Dr. Stephanie RookWINTERVILLE—Dr. Stephanie Rook, dean of Pitt Community College’s Arts and Sciences Division, has travelled to India as one of 12 recipients of the 2013 Fulbright-Nehru International Education Administrators Seminar award.

Through the Fulbright Program, Rook and a team of academic administrators from throughout the nation are visiting colleges and universities in New Delhi, Mumbai and Cochin this month to facilitate higher education collaborations and exchanges between the United States and India.

During their stops, which also include various research institutes and non-governmental organizations, team members are meeting with high-ranking university administrators and public sector officials who play key roles in the planning and administration of higher education in India.

Rook, who is one of two community college representatives in the group, said she would also be visiting the Woodstock School in Mussoorie to establish faculty and student exchanges, with a particular focus on PCC’s pre-engineering and biotechnology programs.

Prior to her trip, Rook said she and her fellow team members would be responsible for “enhancing the international dimension” of institutions they visit by exploring opportunities for faculty exchanges, student study abroad programs, collaborative research projects, and pursuit of innovative curricular design.

“As representatives of the United States visiting India, (we) will help fulfill the principal purpose of the Fulbright Program, which is to increase mutual understanding between the people of the United States and the people of the more than 150 countries that currently participate in the Fulbright Program,” Rook said.
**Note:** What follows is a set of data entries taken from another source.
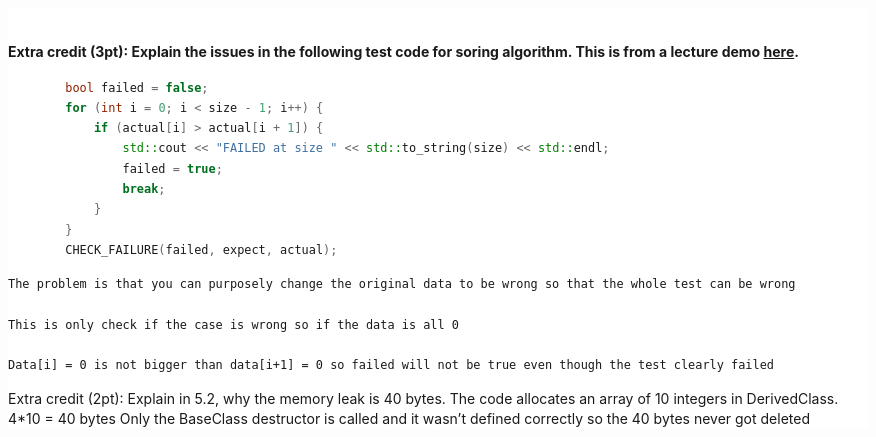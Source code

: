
 ```


```

**Extra credit (3pt): Explain the issues in the following test code for soring algorithm. This is from a lecture demo [here](https://github.com/a-teaching-goose/2024-summer-342-demo-sorting-complexity/blob/bubble_sort/test.hpp#L75).**

```c++
        bool failed = false;
        for (int i = 0; i < size - 1; i++) {
            if (actual[i] > actual[i + 1]) {
                std::cout << "FAILED at size " << std::to_string(size) << std::endl;
                failed = true;
                break;
            }
        }
        CHECK_FAILURE(failed, expect, actual);
```

```
The problem is that you can purposely change the original data to be wrong so that the whole test can be wrong 

This is only check if the case is wrong so if the data is all 0 

Data[i] = 0 is not bigger than data[i+1] = 0 so failed will not be true even though the test clearly failed 

```

Extra credit (2pt): Explain in 5.2, why the memory leak is 40 bytes.
The code allocates an array of 10 integers in DerivedClass. 4*10 = 40 bytes 
Only the BaseClass destructor is called and it wasn’t defined correctly so the 40 bytes never got deleted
Proposed to Congress in 1945 by Sen. J. William Fulbright, the Fulbright Program has emerged as the U.S. government’s flagship international educational exchange program.

In the aftermath of World War II, Sen. Fulbright viewed his proposal as a much-needed vehicle for promoting "mutual understanding between the people of the United States and the people of other countries of the world." His vision was ultimately signed into law by President Harry Truman in 1946.